Ploemeur: Mornings (Place de Falquerho)
St-Gildas de Rhuys: Mornings


----------



## Zebedee (Oct 3, 2007)

Too late Mandy - but thanks anyway.  

It will be great for next time  .

Dave


----------



## GerryD (Sep 20, 2007)

Excellent list, well done
Gerry


----------



## peejay (May 10, 2005)

Thanks Mandy, some very handy info to print off for our next visit.  

Pete


----------



## tonyt (May 25, 2005)

Zebedee said:


> Too late Mandy - but thanks anyway.
> 
> It will be great for next time  .
> 
> Dave


Just in time for me Mandy - thanks, not a bad way of bimbling, maybe I'll get to see a few in the next couple of weeks.

Dave - you can't win 'em all. I'll let you know how good they were and what tasty delicacies I tried.


----------



## shingi (Apr 18, 2008)

There is a book called Tarragon and Truffles (Bantam Books) by Anne Gregg formerly of the Wish You Were Here travel programmes and now very sadly deceased which lists ALL the markets in France and the days they are on. It is a brilliant book.


----------



## mandyandandy (Oct 1, 2006)

We go over on the 23rd. 

So what's bimbling? 

Can't wait  

Mandy


----------



## mandyandandy (Oct 1, 2006)

Someone just thanked me for this so thought I would regurgitate it again for all those heading that way this summer.

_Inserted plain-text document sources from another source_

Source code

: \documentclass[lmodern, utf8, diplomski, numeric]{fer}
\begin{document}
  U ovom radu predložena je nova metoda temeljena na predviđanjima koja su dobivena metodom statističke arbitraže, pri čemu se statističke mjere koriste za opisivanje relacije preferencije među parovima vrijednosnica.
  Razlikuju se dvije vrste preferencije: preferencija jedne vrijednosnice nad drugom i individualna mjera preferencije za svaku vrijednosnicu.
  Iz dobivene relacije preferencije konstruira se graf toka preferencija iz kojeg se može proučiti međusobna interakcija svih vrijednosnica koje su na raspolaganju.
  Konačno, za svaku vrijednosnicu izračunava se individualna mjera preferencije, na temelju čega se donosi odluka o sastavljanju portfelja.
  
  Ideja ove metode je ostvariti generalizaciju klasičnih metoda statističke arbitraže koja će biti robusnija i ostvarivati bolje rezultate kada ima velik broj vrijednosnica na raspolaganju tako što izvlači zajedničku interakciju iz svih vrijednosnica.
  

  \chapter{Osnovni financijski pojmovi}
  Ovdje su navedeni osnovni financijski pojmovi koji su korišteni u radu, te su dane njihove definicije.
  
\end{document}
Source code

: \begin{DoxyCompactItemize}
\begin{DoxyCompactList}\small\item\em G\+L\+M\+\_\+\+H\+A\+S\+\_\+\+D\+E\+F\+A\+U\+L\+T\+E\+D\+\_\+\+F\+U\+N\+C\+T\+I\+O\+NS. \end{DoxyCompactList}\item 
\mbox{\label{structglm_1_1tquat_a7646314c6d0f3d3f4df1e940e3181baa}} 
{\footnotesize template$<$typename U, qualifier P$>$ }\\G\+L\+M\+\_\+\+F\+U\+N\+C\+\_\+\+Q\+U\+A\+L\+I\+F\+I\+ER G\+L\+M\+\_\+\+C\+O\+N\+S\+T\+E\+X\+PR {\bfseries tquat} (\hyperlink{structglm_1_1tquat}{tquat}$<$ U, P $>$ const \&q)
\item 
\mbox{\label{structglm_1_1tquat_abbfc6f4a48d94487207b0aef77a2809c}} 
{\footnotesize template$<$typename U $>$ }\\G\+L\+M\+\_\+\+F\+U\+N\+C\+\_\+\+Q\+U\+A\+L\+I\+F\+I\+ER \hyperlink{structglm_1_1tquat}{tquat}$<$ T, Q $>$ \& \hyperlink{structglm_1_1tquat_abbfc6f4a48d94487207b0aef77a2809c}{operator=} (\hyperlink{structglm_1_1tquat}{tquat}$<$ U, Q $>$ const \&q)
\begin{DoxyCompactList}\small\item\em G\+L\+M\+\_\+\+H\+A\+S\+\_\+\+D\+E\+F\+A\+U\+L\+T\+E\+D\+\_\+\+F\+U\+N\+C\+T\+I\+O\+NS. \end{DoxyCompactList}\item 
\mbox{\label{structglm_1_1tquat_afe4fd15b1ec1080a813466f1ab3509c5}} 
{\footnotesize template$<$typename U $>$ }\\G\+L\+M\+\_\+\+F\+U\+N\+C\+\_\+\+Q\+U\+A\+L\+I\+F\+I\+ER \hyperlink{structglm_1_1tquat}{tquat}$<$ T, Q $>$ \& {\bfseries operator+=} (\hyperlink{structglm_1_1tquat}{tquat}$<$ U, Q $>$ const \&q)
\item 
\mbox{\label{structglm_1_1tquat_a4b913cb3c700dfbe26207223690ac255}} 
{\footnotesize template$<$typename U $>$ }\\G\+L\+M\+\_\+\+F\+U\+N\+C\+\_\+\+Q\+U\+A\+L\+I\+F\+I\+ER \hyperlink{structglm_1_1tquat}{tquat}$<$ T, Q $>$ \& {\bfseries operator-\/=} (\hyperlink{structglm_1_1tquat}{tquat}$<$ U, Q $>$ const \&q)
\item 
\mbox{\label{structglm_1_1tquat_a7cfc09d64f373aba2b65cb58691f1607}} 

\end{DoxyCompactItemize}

I doubt if many will have changed. 

We still cannot decide where to go this year, end of May beginning of June so should be fairly quiet. 

Mandy


----------



## barrosa (May 9, 2005)

Hi we go over on the 23rd canterbury aires saturday night anylast minute shopping sunday. norfolk line 1800, gravalines sunday night then!!! :lol:


----------



## CurlyBoy (Jan 13, 2008)

*french markets*

.........for any body who might be interested there is a book of all the markets in France:

Markets of France by Janice Gallagher ISBN 1-903861-00-4

we wouldn't be without it, it details type of market, days and place held. Listed by departments.

cb


----------



## lufc (Jun 24, 2007)

Brilliant timing, we are off next week travelling along Brittany coast from Cherbourg. Compare the markets, simples!  

Thanks


----------